Railgun and Dev accomplish most goals most of the time. We do not allow enough room for innovation or differing tech stacks. How can we allow more teams to innovate while making the normal tech stack glaringly easy to use? We have a few ideas which we’ll discuss below.
Minikube
Minikube is a system built on top of Kubernetes, a container scheduling system. With our current operations being built on top of Kubernetes, this seemed like a good opportunity to consolidate developer and production environments, educate our engineering department about Kubernetes, and give customizability to environments.
This presented us with a unique opportunity to provide some alleviation from our previous issues while also giving a perfect spot for people to learn about Kubernetes. We rolled out a beta version of this system to a number of users to collect data, learn about weak points, and provide more overall context of the system.
Unfortunately, the beta resulted in poor performance in a number of aspects. We experienced issues in a number of areas, which are listed below:
- Previously, we mentioned that the “Broken” to “Stopped” state needs to be fast, however with Minikube we could not accomplish this. It would sometimes take far too long to return to a default state and this unfortunately happened too often. One reason for this is that Minikube used Kubenetes default behaviour to try and “self heal” while we have no issues with simply killing the system and rebooting from scratch. There were also far more failure scenarios.
- The first boot was exceptionally painful. Minikube relied a lot on external factors that we could not control and for which Mac provided little guidance. This often caused the initial install to fail and be very painful.
- Dynamic Host Configuration Protocol (DHCP) failed often and caused conflicts with other resources trying to use the same system (namely Railgun conflicted a lot).
- Pulling containers took a lot time, as did Minikube ISO images. This caused a lot of contention and would not work well with our remote developers.
In the end, we decided to call our own sunk cost fallacy and abandoned the effort.

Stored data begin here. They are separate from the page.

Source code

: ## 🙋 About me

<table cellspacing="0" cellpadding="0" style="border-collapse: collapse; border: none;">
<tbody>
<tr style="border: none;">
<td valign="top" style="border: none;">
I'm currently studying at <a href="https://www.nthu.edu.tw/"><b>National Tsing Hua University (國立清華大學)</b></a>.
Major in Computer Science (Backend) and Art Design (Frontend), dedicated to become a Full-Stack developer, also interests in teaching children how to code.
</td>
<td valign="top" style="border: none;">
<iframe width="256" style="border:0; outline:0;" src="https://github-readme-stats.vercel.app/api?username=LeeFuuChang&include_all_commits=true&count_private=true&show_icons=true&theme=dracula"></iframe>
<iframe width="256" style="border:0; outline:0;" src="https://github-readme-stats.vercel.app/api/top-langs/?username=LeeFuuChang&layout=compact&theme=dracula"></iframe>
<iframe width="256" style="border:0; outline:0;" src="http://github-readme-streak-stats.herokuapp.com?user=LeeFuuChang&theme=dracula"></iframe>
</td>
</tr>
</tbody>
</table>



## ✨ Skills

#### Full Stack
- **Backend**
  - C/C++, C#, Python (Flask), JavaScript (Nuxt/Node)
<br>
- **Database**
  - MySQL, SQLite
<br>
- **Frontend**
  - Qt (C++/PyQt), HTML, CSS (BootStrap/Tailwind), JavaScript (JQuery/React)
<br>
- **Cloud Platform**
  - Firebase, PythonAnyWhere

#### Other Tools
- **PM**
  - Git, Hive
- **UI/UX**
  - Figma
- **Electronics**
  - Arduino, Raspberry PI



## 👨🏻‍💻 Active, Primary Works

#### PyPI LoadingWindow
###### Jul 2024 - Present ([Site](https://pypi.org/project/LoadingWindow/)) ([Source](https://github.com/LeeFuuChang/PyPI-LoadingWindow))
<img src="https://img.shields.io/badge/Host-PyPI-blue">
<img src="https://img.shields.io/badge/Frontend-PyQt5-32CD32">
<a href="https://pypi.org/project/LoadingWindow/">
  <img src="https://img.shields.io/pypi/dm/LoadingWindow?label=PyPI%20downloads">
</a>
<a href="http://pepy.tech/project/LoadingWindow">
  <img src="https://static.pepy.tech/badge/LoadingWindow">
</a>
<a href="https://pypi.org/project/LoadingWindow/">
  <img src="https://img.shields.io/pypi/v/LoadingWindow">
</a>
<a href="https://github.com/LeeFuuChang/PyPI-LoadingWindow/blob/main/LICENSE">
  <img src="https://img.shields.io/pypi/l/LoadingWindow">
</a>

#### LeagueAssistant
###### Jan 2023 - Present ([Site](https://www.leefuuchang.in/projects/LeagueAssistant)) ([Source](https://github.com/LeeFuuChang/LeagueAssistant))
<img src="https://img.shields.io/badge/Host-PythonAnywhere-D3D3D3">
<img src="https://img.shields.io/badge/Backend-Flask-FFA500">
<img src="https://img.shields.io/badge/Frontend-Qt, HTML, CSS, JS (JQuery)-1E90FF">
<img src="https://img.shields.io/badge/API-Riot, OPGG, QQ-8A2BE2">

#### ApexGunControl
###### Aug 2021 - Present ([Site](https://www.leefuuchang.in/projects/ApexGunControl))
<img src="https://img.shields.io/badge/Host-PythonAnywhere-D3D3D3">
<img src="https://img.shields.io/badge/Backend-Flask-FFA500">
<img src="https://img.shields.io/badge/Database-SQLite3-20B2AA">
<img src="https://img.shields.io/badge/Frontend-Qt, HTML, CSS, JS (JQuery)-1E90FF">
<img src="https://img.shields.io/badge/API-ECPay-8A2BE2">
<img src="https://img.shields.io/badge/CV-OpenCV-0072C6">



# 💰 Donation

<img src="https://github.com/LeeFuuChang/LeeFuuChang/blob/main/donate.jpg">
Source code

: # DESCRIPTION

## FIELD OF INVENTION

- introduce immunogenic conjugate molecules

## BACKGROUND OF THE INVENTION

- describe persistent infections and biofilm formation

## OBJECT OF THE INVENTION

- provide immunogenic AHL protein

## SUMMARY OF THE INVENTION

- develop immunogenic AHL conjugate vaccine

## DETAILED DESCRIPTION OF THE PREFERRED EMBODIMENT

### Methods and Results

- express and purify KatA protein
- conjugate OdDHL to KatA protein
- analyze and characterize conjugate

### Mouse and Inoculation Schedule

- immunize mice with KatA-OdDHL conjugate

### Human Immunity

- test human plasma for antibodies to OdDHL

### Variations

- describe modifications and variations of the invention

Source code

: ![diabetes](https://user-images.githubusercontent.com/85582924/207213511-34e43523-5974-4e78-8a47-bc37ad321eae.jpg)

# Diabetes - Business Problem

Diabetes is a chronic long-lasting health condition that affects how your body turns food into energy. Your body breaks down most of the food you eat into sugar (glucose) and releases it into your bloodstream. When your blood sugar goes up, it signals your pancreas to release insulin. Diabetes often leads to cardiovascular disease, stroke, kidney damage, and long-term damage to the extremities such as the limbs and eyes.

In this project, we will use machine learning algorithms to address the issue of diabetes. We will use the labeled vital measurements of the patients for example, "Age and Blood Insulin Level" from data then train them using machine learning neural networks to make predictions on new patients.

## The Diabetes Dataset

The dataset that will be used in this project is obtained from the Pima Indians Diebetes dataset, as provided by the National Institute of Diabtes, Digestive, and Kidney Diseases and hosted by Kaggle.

However, The system was left in place for us to use in infrastructure related experiments.
Online Developer Environment
Minikube provided us with a good entry point into Kubernetes, but failed on setup due to time constraints and flaky scenarios. Using this experience, we prototyped a remote developer environment where the services such as MySQL and Redis would run in the cloud. This experiment proved an overall success, but brings a lot of uncertainty. What is the impact on the network round trip? What happens to developers using a poor internet connection? We take away offline capabilities - though we deemed this acceptable. In the end, we kept the work as an experiment and decided to work on Railgun V2 instead.
Railgun V2
Railgun provides a lot of benefit with little downside. If we look at our goals, production equivalence is a nice to have after the other goals so we decided to work down this path some more. Railgun V2 is being designed around Docker instead of a custom virtual machine. Docker will provide us an easy way to use any containers that we build into our Google Cloud Container Registry. This means that the default environment and services will be available by default and other environments are able to be used granted they are uploaded to our container registry. So far, we even gained a few seconds in performance in boot.
Conclusion
In the end, it becomes apparent that scaling a developer environment is not a trivial task. Each system is uncontrolled and brings with it a varied setup. Going into a solution, we need to keep in mind that we need to make the experience quick and easy for the everyday developer, but keep in mind that our own maintenance burden cannot suffer either. While our current solution using Dev and Railgun is good, we can aim to be better and will be working towards a more customizable, quick, and well communicated system.